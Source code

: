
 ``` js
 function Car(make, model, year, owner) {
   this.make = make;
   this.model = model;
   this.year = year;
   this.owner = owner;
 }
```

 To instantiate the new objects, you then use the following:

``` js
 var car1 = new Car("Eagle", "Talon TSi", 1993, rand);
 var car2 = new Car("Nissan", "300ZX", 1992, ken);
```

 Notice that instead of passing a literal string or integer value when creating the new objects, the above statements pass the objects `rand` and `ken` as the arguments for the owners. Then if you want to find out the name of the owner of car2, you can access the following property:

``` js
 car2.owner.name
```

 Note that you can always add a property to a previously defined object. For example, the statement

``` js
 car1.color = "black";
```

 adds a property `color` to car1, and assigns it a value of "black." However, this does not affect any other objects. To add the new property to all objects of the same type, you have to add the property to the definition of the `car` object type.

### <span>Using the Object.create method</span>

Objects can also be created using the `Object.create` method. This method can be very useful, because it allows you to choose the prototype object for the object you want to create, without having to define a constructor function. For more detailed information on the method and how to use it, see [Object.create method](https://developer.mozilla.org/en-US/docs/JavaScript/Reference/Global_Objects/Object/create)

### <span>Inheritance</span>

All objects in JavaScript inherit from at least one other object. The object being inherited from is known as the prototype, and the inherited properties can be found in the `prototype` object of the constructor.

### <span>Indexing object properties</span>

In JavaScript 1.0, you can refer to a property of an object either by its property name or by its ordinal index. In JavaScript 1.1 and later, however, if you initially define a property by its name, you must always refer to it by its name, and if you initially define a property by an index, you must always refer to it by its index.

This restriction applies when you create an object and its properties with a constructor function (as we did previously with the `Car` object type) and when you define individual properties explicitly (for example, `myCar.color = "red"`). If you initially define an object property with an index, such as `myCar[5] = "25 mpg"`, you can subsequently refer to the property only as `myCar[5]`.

####################

Exercise objective: Restate the final lines of the listing above word for word, beginning at the line that contains "All objects in".

Your solution:
All objects in JavaScript inherit from at least one other object. The object being inherited from is known as the prototype, and the inherited properties can be found in the `prototype` object of the constructor.

### <span>Indexing object properties</span>

In JavaScript 1.0, you can refer to a property of an object either by its property name or by its ordinal index. In JavaScript 1.1 and later, however, if you initially define a property by its name, you must always refer to it by its name, and if you initially define a property by an index, you must always refer to it by its index.

This restriction applies when you create an object and its properties with a constructor function (as we did previously with the `Car` object type) and when you define individual properties explicitly (for example, `myCar.color = "red"`). If you initially define an object property with an index, such as `myCar[5] = "25 mpg"`, you can subsequently refer to the property only as `myCar[5]`.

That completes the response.